Assignment: Repeat the records below line by line, exactly, finishing on the line that contains "Et mollis nam".

--- Exercise inputs Enclosed Below ---

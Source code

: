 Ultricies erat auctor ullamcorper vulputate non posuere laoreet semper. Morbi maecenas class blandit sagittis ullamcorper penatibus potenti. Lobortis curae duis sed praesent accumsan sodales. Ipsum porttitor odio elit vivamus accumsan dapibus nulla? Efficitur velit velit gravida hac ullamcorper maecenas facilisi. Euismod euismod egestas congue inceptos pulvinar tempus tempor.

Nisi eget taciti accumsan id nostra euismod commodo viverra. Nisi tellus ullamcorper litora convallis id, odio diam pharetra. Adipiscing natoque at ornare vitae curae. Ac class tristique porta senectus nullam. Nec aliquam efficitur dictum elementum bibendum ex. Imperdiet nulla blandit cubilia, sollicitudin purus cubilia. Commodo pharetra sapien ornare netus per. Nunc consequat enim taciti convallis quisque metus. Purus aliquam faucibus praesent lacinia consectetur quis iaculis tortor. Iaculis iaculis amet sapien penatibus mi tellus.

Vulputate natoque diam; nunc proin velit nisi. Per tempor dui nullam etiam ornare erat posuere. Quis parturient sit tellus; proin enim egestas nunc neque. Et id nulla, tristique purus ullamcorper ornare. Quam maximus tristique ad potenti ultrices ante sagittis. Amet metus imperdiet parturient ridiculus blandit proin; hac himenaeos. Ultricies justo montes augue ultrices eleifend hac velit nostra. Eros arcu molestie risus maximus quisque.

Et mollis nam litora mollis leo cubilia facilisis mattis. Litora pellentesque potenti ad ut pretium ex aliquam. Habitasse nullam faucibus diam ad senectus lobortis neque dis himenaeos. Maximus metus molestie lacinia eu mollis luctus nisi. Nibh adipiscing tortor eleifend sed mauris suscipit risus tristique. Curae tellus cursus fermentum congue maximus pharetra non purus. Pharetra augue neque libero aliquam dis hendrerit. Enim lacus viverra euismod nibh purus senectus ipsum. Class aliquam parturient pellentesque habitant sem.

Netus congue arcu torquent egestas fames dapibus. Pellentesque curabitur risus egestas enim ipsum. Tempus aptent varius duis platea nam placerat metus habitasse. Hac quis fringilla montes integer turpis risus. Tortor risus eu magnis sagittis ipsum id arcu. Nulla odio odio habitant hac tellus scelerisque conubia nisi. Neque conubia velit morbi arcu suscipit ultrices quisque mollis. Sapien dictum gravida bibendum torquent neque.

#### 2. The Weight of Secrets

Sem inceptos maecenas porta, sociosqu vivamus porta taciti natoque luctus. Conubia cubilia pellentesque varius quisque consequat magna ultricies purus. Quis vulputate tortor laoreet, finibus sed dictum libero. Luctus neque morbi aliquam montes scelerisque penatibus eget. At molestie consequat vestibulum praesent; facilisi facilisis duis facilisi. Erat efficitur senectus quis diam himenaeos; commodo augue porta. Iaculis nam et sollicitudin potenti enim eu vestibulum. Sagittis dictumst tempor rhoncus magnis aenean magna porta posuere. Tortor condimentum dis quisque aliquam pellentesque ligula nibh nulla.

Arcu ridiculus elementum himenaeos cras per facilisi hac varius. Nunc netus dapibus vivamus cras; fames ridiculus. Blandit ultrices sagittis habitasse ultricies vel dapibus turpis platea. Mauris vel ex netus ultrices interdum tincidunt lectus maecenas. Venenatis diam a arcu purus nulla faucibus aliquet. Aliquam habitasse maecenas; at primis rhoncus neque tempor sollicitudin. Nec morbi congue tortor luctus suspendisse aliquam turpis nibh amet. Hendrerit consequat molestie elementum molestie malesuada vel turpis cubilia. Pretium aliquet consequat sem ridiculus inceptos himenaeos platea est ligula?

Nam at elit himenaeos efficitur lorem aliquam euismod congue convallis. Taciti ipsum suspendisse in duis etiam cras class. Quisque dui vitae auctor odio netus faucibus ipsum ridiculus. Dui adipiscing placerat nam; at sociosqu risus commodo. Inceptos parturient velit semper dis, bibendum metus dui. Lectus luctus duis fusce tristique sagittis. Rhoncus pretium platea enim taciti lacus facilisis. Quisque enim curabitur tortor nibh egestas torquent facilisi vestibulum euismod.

--- End of Enclosed Exercise inputs ---

Result of this exercise:
Source code

: Ultricies erat auctor ullamcorper vulputate non posuere laoreet semper. Morbi maecenas class blandit sagittis ullamcorper penatibus potenti. Lobortis curae duis sed praesent accumsan sodales. Ipsum porttitor odio elit vivamus accumsan dapibus nulla? Efficitur velit velit gravida hac ullamcorper maecenas facilisi. Euismod euismod egestas congue inceptos pulvinar tempus tempor.

Nisi eget taciti accumsan id nostra euismod commodo viverra. Nisi tellus ullamcorper litora convallis id, odio diam pharetra. Adipiscing natoque at ornare vitae curae. Ac class tristique porta senectus nullam. Nec aliquam efficitur dictum elementum bibendum ex. Imperdiet nulla blandit cubilia, sollicitudin purus cubilia. Commodo pharetra sapien ornare netus per. Nunc consequat enim taciti convallis quisque metus. Purus aliquam faucibus praesent lacinia consectetur quis iaculis tortor. Iaculis iaculis amet sapien penatibus mi tellus.

Vulputate natoque diam; nunc proin velit nisi. Per tempor dui nullam etiam ornare erat posuere. Quis parturient sit tellus; proin enim egestas nunc neque. Et id nulla, tristique purus ullamcorper ornare. Quam maximus tristique ad potenti ultrices ante sagittis. Amet metus imperdiet parturient ridiculus blandit proin; hac himenaeos. Ultricies justo montes augue ultrices eleifend hac velit nostra. Eros arcu molestie risus maximus quisque.

Et mollis nam litora mollis leo cubilia facilisis mattis. Litora pellentesque potenti ad ut pretium ex aliquam. Habitasse nullam faucibus diam ad senectus lobortis neque dis himenaeos. Maximus metus molestie lacinia eu mollis luctus nisi. Nibh adipiscing tortor eleifend sed mauris suscipit risus tristique. Curae tellus cursus fermentum congue maximus pharetra non purus. Pharetra augue neque libero aliquam dis hendrerit. Enim lacus viverra euismod nibh purus senectus ipsum. Class aliquam parturient pellentesque habitant sem.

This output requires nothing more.